Aku cuma terkekeh. Umur segini siapa juga yang nggak mau cepat menikah? Untung ibu sendiri. Kalian yang baca, nggak usah dibuat bercandaan nama bapakku!

"Adikmu aja udah ngasih dua cucu. Kamu kapan?"

Adikku, Astha, memang sudah menikah lima tahun lalu. Sekarang sudah punya dua anak. Istrinya seorang pramugari. Nama istrinya Kanaya Indraprasta, anak sulung salah satu mantan gubernur.

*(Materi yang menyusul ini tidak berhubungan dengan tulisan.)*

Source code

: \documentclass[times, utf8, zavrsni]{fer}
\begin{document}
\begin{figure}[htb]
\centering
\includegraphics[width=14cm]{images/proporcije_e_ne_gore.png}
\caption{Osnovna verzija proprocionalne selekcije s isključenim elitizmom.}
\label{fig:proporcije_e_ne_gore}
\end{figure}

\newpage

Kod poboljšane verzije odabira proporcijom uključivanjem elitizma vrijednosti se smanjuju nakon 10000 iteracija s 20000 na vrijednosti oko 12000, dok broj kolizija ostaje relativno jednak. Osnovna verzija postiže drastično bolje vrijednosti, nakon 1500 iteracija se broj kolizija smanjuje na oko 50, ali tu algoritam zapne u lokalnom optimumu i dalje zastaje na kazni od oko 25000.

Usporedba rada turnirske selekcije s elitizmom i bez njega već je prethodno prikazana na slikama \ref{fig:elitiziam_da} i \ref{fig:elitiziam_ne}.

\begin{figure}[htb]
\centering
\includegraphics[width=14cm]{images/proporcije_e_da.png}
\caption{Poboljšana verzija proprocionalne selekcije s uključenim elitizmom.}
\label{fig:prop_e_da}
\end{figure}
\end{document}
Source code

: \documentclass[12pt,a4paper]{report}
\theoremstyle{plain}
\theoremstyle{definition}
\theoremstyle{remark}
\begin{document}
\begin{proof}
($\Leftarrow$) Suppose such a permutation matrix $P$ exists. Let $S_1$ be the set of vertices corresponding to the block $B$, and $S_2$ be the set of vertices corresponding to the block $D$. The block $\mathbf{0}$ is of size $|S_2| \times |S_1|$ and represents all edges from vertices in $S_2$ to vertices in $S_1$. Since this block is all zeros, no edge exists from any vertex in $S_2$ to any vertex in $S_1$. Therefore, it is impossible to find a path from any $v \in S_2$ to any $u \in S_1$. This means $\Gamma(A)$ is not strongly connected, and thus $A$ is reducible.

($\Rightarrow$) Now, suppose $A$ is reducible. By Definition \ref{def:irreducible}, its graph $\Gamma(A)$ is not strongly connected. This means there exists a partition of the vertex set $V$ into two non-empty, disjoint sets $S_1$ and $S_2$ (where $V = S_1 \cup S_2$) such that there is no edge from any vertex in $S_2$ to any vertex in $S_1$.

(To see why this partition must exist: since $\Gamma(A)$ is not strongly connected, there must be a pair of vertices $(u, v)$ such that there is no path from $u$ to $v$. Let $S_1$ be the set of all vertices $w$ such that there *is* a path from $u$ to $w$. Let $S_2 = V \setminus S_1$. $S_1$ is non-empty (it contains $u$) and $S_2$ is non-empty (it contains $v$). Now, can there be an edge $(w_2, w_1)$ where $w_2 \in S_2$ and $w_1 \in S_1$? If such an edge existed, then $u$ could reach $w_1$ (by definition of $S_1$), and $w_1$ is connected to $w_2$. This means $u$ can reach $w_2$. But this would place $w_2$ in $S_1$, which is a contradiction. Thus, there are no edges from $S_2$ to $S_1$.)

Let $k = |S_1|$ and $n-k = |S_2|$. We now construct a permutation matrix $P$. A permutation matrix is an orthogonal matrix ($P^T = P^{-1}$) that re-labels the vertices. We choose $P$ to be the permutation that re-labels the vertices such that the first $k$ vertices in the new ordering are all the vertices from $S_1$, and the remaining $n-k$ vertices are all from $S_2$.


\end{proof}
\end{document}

Gimana perasaanku dilangkahi adik? Dulu, kesal dan muak karena keluargaku terlalu membesarkan masalah itu. Sekarang biasa saja. Malah aku senang sudah punya dua keponakan yang bandel-bandel.

"Malah mesem-mesem aja. Kapan lho? Mama tanya beneran ini."

"Padahal Mama loh yang selalu nolak calon Gagas. Gagas tuh udah tiga kali bawa calon ke rumah. Ayo ingat lagi, ada nggak yang Mama approve?" Berhasil berkata begitu aku langsung dihadiahi cubitan di tengah lahan parkir.

"Kamu bilang gitu seolah Mama yang bikin kamu nggak nikah-nikah, Mas. Kamu aja yang nyarinya nggak maksimal."

"Nggak maksimal apa nggak persis sama mau Mama?" candaku menohok dan dapat lagi satu cubitan. Aku ketawa-ketawa aja setelah itu. Sampai kami masuk ke dalam mobil dan mengenakan seatbelt aku baru kembali bicara. "Gagas tau kok Mama mau menantu yang sempurna. Gagas oke-oke aja, Ma, tapi ya itu, kapan dapatnya Gagas nggak bisa jamin, yang jelas lama."

"Ya Gusti, semoga anakku yang suka bersilat lidah ini segera dapat wanita yang sempurna seperti keinginanku. Syukur-syukur di kantor barunya. Amin."

Aku terkekeh. Akhirnya, mengaku juga maunya menantu sempurna.

"Amin gitu lho, Mas!"

"Mama coba jadi mertua sempurna dulu, nanti pasti cepat dapat menantu sempurna."


























#Curhat dikit. Cerita ini dibuat buat mengenang nyokap.